> About this task
Give the data below again exactly, and drop each picture from it.

(Stored data)
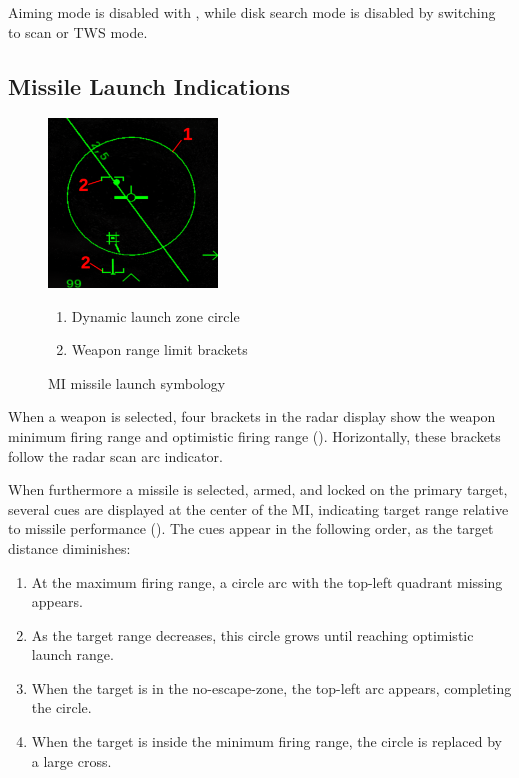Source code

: Aiming mode is disabled with , while disk search mode is disabled by switching to scan or TWS mode.


\subsection{Missile Launch Indications}
\begin{figure}[!ht]
  \centering
  \includegraphics[width=0.4\textwidth]{images/displays/MI-launch.png}

  \begin{multicols}{2}
    \begin{enumerate}[nosep]
      \item \label{item:dlz-disk} Dynamic launch zone circle
      \item \label{item:wpn-range} Weapon range limit brackets
    \end{enumerate}
  \end{multicols}

  \caption{MI missile launch symbology}
  \label{fig:mi-launch}
\end{figure}

When a weapon is selected, four brackets in the radar display show the weapon minimum firing range
and optimistic firing range ().
Horizontally, these brackets follow the radar scan arc indicator.

When furthermore a missile is selected, armed, and locked on the primary target,
several cues are displayed at the center of the MI,
indicating target range relative to missile performance ().
The cues appear in the following order, as the target distance diminishes:
\begin{enumerate}[noitemsep]
  \item At the maximum firing range, a circle arc with the top-left quadrant missing appears.
  \item As the target range decreases, this circle grows until reaching optimistic launch range.
  \item When the target is in the no-escape-zone, the top-left arc appears, completing the circle.
  \item When the target is inside the minimum firing range, the circle is replaced by a large cross.
\end{enumerate}
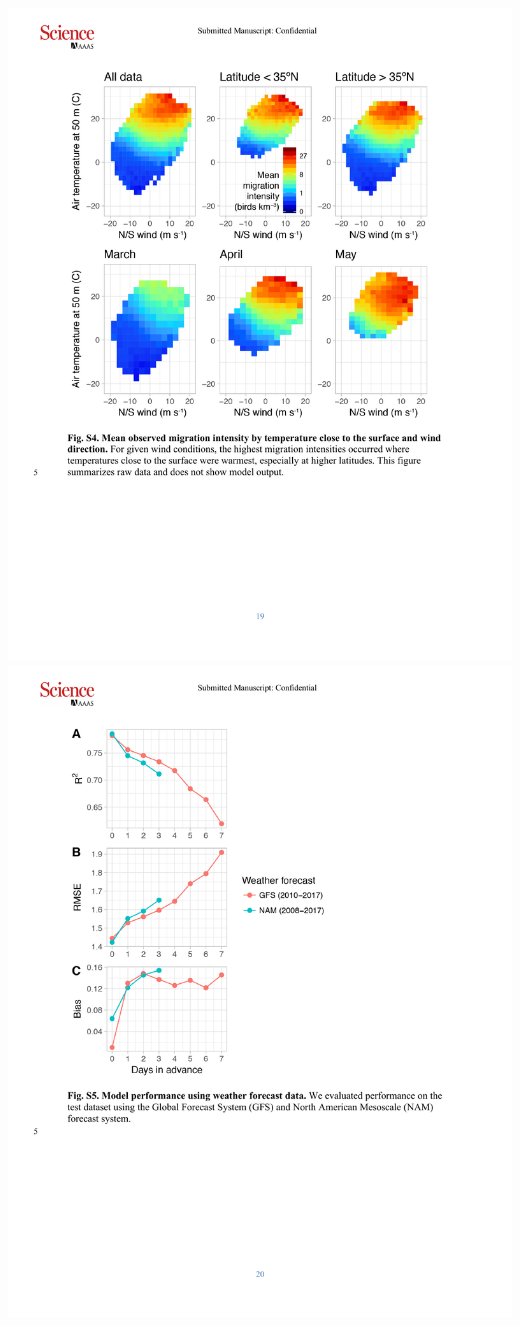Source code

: \documentclass[a4paper, twoside]{templates/ociamthesis}
\begin{document}
\includegraphics[width=1\linewidth]{pdf_chapters/forecast/forecast_supp_crop_Part09}
\includegraphics[width=1\linewidth]{pdf_chapters/forecast/forecast_supp_crop_Part10}
\end{document}
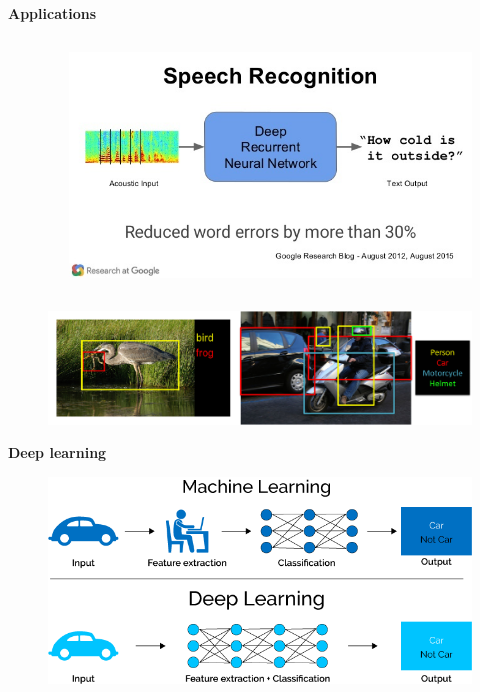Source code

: \documentclass[xcolor=dvipsnames]{beamer}
\begin{document}
\begin{frame}{\bf Applications}
\begin{columns}
\begin{column}{0.33\textwidth}
    \end{column}


    \begin{column}{0.33\textwidth}  %

        \begin{figure}
        \includegraphics[scale=0.15]{../../pictures/speach_recognition.jpg}
        \end{figure}

    \end{column}

\end{columns}


\begin{figure}
\includegraphics[scale=0.2]{../../pictures/image_recognition.png}
\end{figure}


\end{frame}


\begin{frame}{\bf Deep learning \footnotemark}

  \begin{figure}
    \includegraphics[scale=0.4]{../../pictures/end_to_end_learning.png}
  \end{figure}


\end{frame}
\end{document}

> Answer area
Source code

: Aiming mode is disabled with , while disk search mode is disabled by switching to scan or TWS mode.


\subsection{Missile Launch Indications}
\begin{figure}[!ht]
  \centering
  \includegraphics[width=0.4\textwidth]{images/displays/MI-launch.png}

  \begin{multicols}{2}
    \begin{enumerate}[nosep]
      \item \label{item:dlz-disk} Dynamic launch zone circle
      \item \label{item:wpn-range} Weapon range limit brackets
    \end{enumerate}
  \end{multicols}

  \caption{MI missile launch symbology}
  \label{fig:mi-launch}
\end{figure}

When a weapon is selected, four brackets in the radar display show the weapon minimum firing range
and optimistic firing range ().
Horizontally, these brackets follow the radar scan arc indicator.

When furthermore a missile is selected, armed, and locked on the primary target,
several cues are displayed at the center of the MI,
indicating target range relative to missile performance ().
The cues appear in the following order, as the target distance diminishes:
\begin{enumerate}[noitemsep]
  \item At the maximum firing range, a circle arc with the top-left quadrant missing appears.
  \item As the target range decreases, this circle grows until reaching optimistic launch range.
  \item When the target is in the no-escape-zone, the top-left arc appears, completing the circle.
  \item When the target is inside the minimum firing range, the circle is replaced by a large cross.
\end{enumerate}
Source code

: \documentclass[a4paper, twoside]{templates/ociamthesis}
\begin{document}
\includegraphics[width=1\linewidth]{pdf_chapters/forecast/forecast_supp_crop_Part09}
\includegraphics[width=1\linewidth]{pdf_chapters/forecast/forecast_supp_crop_Part10}
\end{document}
Source code

: \documentclass[xcolor=dvipsnames]{beamer}
\begin{document}
\begin{frame}{\bf Applications}
\begin{columns}
\begin{column}{0.33\textwidth}
    \end{column}


    \begin{column}{0.33\textwidth}  %

        \begin{figure}
        \includegraphics[scale=0.15]{../../pictures/speach_recognition.jpg}
        \end{figure}

    \end{column}

\end{columns}


\begin{figure}
\includegraphics[scale=0.2]{../../pictures/image_recognition.png}
\end{figure}


\end{frame}


\begin{frame}{\bf Deep learning \footnotemark}

  \begin{figure}
    \includegraphics[scale=0.4]{../../pictures/end_to_end_learning.png}
  \end{figure}


\end{frame}
\end{document}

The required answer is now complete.